- [REQUIRED ACTION] Print the material below exactly as it stands, please, from its first line to the line holding "search results: the", with no pictures.

-*-*-

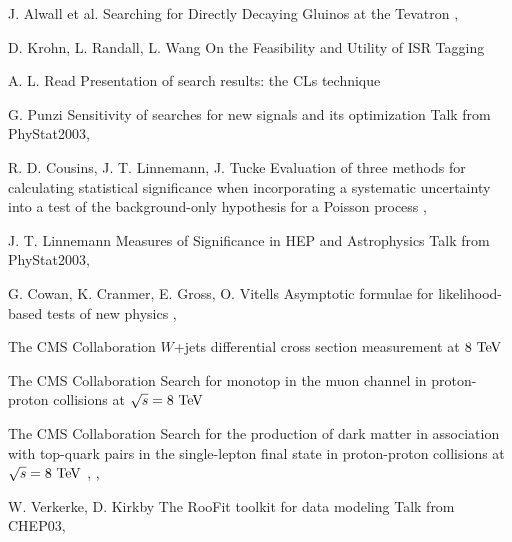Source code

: {J. Alwall et al.}
{Searching for Directly Decaying Gluinos at the Tevatron}
{, }

{D. Krohn, L. Randall, L. Wang}
{On the Feasibility and Utility of ISR Tagging}
{}


{A. L. Read}
{Presentation of search results: the CLs technique}
{}

{G. Punzi}
{Sensitivity of searches for new signals and its optimization}
{Talk from PhyStat2003, }

{R. D. Cousins, J. T. Linnemann, J. Tucke}
{Evaluation of three methods for calculating
statistical significance when incorporating a
systematic uncertainty into a test of the
background-only hypothesis for a Poisson
process}
{, }

{J. T. Linnemann}
{Measures of Significance in HEP and Astrophysics}
{Talk from PhyStat2003, }

{G. Cowan, K. Cranmer, E. Gross, O. Vitells}
{Asymptotic formulae for likelihood-based tests of new physics}
{, }


{The CMS Collaboration}
{$W$+jets differential cross section measurement at $8~\text{TeV}$}
{}

{The CMS Collaboration}
{Search for monotop in the muon channel in proton-proton collisions at $\sqrt{s} = 8~\text{TeV}$}
{}

{The CMS Collaboration}
{Search for the production of dark matter in association with top-quark pairs
in the single-lepton final state in proton-proton collisions at $\sqrt{s} = 8~\text{TeV}$}
{, , }

{W. Verkerke, D. Kirkby}
{The RooFit toolkit for data modeling}
{Talk from CHEP03, }


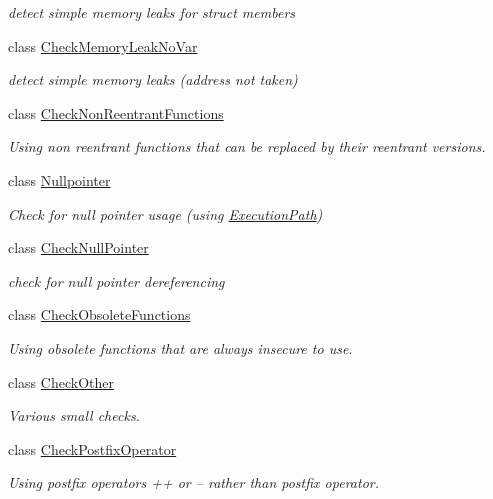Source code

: \begin{DoxyCompactItemize}
\begin{DoxyCompactList}\small\item\em detect simple memory leaks for struct members \end{DoxyCompactList}\item 
class \hyperlink{class_check_memory_leak_no_var}{Check\-Memory\-Leak\-No\-Var}
\begin{DoxyCompactList}\small\item\em detect simple memory leaks (address not taken) \end{DoxyCompactList}\item 
class \hyperlink{class_check_non_reentrant_functions}{Check\-Non\-Reentrant\-Functions}
\begin{DoxyCompactList}\small\item\em Using non reentrant functions that can be replaced by their reentrant versions. \end{DoxyCompactList}\item 
class \hyperlink{class_nullpointer}{Nullpointer}
\begin{DoxyCompactList}\small\item\em Check for null pointer usage (using \hyperlink{class_execution_path}{Execution\-Path}) \end{DoxyCompactList}\item 
class \hyperlink{class_check_null_pointer}{Check\-Null\-Pointer}
\begin{DoxyCompactList}\small\item\em check for null pointer dereferencing \end{DoxyCompactList}\item 
class \hyperlink{class_check_obsolete_functions}{Check\-Obsolete\-Functions}
\begin{DoxyCompactList}\small\item\em Using obsolete functions that are always insecure to use. \end{DoxyCompactList}\item 
class \hyperlink{class_check_other}{Check\-Other}
\begin{DoxyCompactList}\small\item\em Various small checks. \end{DoxyCompactList}\item 
class \hyperlink{class_check_postfix_operator}{Check\-Postfix\-Operator}
\begin{DoxyCompactList}\small\item\em Using postfix operators ++ or -- rather than postfix operator. \end{DoxyCompactList}\item 

\end{DoxyCompactItemize}
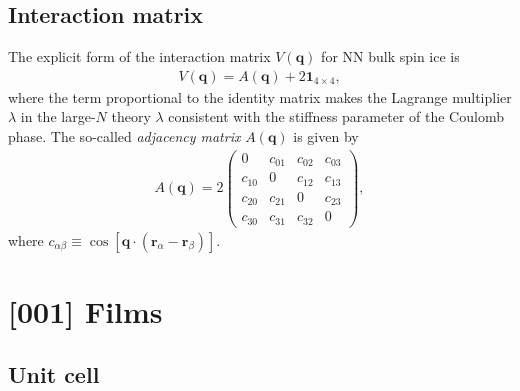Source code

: \documentclass[aps,prx,reprint,runinaddress,superscriptaddress,amsmath,amssymb,floatfix,longbibliography]{revtex4-1}
\renewcommand{\vec}[1]{\boldsymbol{#1}}
\newcommand{\mat}[1]{#1}
\newcommand{\matone}{\vec{1}}
\begin{document}
\subsection{Interaction matrix}

The explicit form of the interaction matrix $\mat{V}(\vec{q})$ for \ac{NN} bulk spin ice is
\begin{align}
	\mat{V}({\vec{q}}) = \mat{A}({\vec{q}}) + 2 \matone_{4 \times 4},
\end{align}
where the term proportional to the identity matrix makes the Lagrange multiplier $\lambda$ in the large-$N$ theory $\lambda$ consistent with the stiffness parameter of the Coulomb phase. The so-called \emph{adjacency matrix} $A(\vec{q})$ is given by
\begin{align}
	\mat{A}(\vec{q}) = 2 
	\begin{pmatrix}
	    0 & c_{01} & c_{02} & c_{03} \\
	    c_{10} & 0 & c_{12} & c_{13} \\
	    c_{20} & c_{21} & 0 & c_{23} \\
	    c_{30} & c_{31} & c_{32} & 0
	\end{pmatrix},
\end{align}
where $c_{\alpha \beta} \equiv \cos[\vec{q} \cdot (\vec{r}_\alpha - \vec{r}_\beta) ]$.

\section{[001] Films}
\label{app:films}

\subsection{Unit cell}
\end{document}
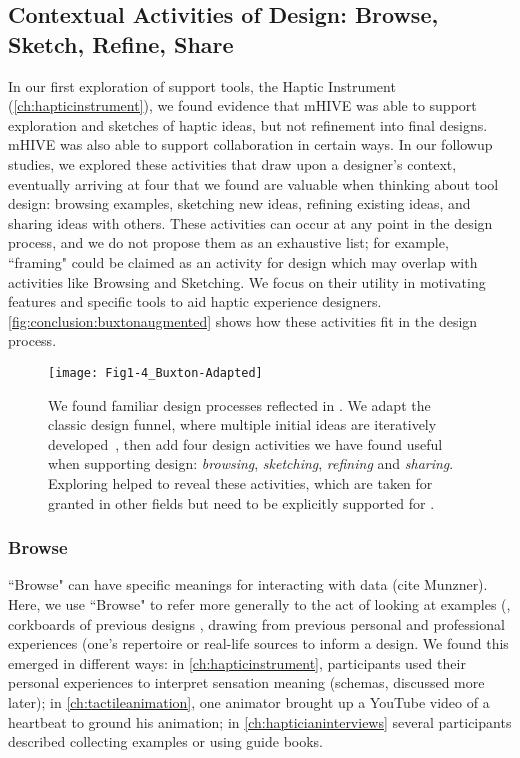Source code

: \subsection{Contextual Activities of Design: Browse, Sketch, Refine, Share}
In our first exploration of \haxd support tools, the Haptic Instrument (\autoref{ch:hapticinstrument}), we found evidence that mHIVE was able to support exploration and sketches of haptic ideas, but not refinement into final designs.
mHIVE was also able to support collaboration in certain ways.
In our followup studies, we explored these activities that draw upon a designer's context, eventually arriving at four that we found are valuable when thinking about tool design: browsing examples, sketching new ideas, refining existing ideas, and sharing ideas with others.
These activities can occur at any point in the design process, and we do not propose them as an exhaustive list; for example, ``framing" \cite{Schon1982,Warr2005} could be claimed as an activity for design which may overlap with activities like Browsing and Sketching.
We focus on their utility in motivating features and specific tools to aid haptic experience designers.
\autoref{fig:conclusion:buxtonaugmented} shows how these activities fit in the design process.


\begin{figure}[htbp] %
   \centering
   \texttt{[image: Fig1-4\_Buxton-Adapted]} 
   \caption{We found familiar design processes reflected in \haxd. We adapt the classic design funnel, where multiple initial ideas are iteratively developed~\cite{Buxton2007}, then add four design activities we have found useful when supporting design: \textit{browsing}, \textit{sketching}, \textit{refining} and \textit{sharing}. Exploring \haxd helped to reveal these activities, which are taken for granted in other fields but need to be explicitly supported for \haxd.}
   \label{fig:conclusion:buxtonaugmented}
\end{figure}


%
%
\subsubsection{Browse} 
``Browse" can have specific meanings for interacting with data (cite Munzner).
Here, we use ``Browse" to refer more generally to the act of looking at examples (\eg, corkboards of previous designs \cite{Buxton2007}, drawing from previous personal and professional experiences (\eg one's repertoire \cite{Schon1982} or real-life sources to inform a design.
We found this emerged in different ways:
in \autoref{ch:hapticinstrument}, participants used their personal experiences to interpret sensation meaning (\ie schemas, discussed more later);
in \autoref{ch:tactileanimation}, one animator brought up a YouTube video of a heartbeat to ground his animation;
in \autoref{ch:hapticianinterviews} several participants described collecting examples or using guide books.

-*-*-

- [SOLUTION FOR THIS PROBLEM]
Source code

: {J. Alwall et al.}
{Searching for Directly Decaying Gluinos at the Tevatron}
{, }

{D. Krohn, L. Randall, L. Wang}
{On the Feasibility and Utility of ISR Tagging}
{}


{A. L. Read}
{Presentation of search results: the CLs technique}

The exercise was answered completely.